I've gone to baseball games, more every year. But I'd never, NEVER, been to a hockey game, and I took the chance to finally go to one. It was damn fun. I don't exactly understand why Tony Esposito was there since they retired his jersey in the early 80s, but I chanted with the rest. I may not have been as enthusiastic with the high fives and the ass patting going on around me (no means no Asshole), but any chance to make fun of funny sounding names and boo strangers from a safe distance (no throat slicing for me please) shouldn't be passed up.

CUBS!! Check. Sox. Check. Blackhawks. Check.

Next up: Bulls and Bears with maybe a smack of Fire added.


20 March 2008

Cheap Seats

Last night, The GringO, the World's Biggest Asshole and I went to watch the 'Hawks destroy the Caps 5-0. It was a special night for me, since it was Tony Esposito night, and anyone who knows me knows that I am a goalie at heart; Tony-O, in particular, has a very special place in my life. I got to see him play only once; I was eight and he shut out the Flyers (at the time, my dad's second most-hated team). That game made want to be a goalie so bad. Forget Savvie's two goals and two assists, or Behn Wilson's epic pummeling of Dave Brown; I walked out of there inspired by 28 shots attempted and 28 saves made.

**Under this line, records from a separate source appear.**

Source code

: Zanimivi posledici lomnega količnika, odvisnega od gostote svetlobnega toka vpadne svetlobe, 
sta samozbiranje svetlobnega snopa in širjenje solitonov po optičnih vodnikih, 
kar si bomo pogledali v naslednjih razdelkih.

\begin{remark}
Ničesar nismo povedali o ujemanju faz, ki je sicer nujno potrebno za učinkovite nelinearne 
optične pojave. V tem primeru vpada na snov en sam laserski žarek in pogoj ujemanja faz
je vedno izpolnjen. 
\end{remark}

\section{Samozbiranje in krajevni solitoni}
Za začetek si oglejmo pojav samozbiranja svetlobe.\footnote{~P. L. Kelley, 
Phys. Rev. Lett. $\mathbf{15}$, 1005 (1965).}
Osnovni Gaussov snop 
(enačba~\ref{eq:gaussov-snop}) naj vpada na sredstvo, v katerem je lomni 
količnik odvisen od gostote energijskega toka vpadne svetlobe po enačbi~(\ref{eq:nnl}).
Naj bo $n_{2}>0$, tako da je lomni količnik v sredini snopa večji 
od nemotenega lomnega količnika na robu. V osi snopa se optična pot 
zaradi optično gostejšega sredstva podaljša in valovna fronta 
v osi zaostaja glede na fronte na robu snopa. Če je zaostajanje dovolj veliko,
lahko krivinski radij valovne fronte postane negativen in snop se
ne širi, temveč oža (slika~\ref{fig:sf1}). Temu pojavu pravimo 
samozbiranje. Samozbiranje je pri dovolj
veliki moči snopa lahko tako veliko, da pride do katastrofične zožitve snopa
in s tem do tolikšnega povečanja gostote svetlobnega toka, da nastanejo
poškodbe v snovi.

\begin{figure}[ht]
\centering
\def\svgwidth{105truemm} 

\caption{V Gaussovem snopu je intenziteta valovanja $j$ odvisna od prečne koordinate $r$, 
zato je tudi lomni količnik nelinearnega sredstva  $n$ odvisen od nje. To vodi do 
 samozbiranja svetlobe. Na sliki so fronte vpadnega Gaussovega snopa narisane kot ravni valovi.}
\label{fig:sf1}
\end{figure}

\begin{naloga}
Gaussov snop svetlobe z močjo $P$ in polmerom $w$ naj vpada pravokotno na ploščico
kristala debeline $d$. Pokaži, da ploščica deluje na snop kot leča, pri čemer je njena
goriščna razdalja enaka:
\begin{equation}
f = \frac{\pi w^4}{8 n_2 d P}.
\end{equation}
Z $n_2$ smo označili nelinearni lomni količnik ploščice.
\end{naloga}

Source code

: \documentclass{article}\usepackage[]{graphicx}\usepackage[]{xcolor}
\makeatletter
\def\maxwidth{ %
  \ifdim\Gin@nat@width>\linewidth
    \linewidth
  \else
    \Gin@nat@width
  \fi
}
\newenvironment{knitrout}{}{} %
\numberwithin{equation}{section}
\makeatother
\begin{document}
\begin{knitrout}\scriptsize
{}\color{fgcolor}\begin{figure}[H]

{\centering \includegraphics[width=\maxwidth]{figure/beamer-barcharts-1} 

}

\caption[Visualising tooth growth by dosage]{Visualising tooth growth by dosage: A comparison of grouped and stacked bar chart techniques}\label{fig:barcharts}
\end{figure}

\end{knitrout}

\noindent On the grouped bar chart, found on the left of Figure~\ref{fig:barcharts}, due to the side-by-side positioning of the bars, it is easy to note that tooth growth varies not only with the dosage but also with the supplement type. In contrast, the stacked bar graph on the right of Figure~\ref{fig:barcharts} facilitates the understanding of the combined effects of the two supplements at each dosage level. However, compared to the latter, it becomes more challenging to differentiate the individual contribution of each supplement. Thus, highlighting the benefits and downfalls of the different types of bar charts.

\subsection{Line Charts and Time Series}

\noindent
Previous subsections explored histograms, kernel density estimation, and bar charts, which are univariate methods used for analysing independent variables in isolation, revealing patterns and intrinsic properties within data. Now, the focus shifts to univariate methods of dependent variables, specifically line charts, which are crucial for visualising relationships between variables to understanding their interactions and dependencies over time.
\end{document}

We sat in the cheap seats: SRO all the way! We had a great time; excellent view of the ice, and got to hang out with Berserker Bill, kicker of throats and crusher of uvulae, and the Trouble brothers, Sean and Dave, who TWBA hit in the nuts with his folding chair during the first five minutes of the game. I guess nobody puts baby in the corner...

Cheaps are great. You pay ten bucks and you hang out with great fans who know the game and the team as well as you do; you drink beer and you scream as loud as you can; you hurl obscenities at the opposing team because, in the cheaps, that is what you do. My favorites:

  • "Ovechkin is a poor man's Pavel Bure!"- So spoke Dave and his sore testes.
  • "Ovechkin is Russian for 'foreskin!'" - I'm quite proud of that one!
  • "I don't care what happens on the ice, so long as someone KICKS HIM IN THE THROAT!" - Bill makes his mom proud with that one.
A truly fantastic evening. You should go; we could make asses of ourselves and just ride the wave of drunken, belligerent bliss that is an SRO hockey experience!


12 March 2008

Working in some wrinkles

Thanks to Viagra and Cialis, old folks homes are becoming hotbeds of iniquity. Right now, someone's grandma and grandpa are hoping the kids will just get the hell out of their rooms so that they can get to some righteous boning.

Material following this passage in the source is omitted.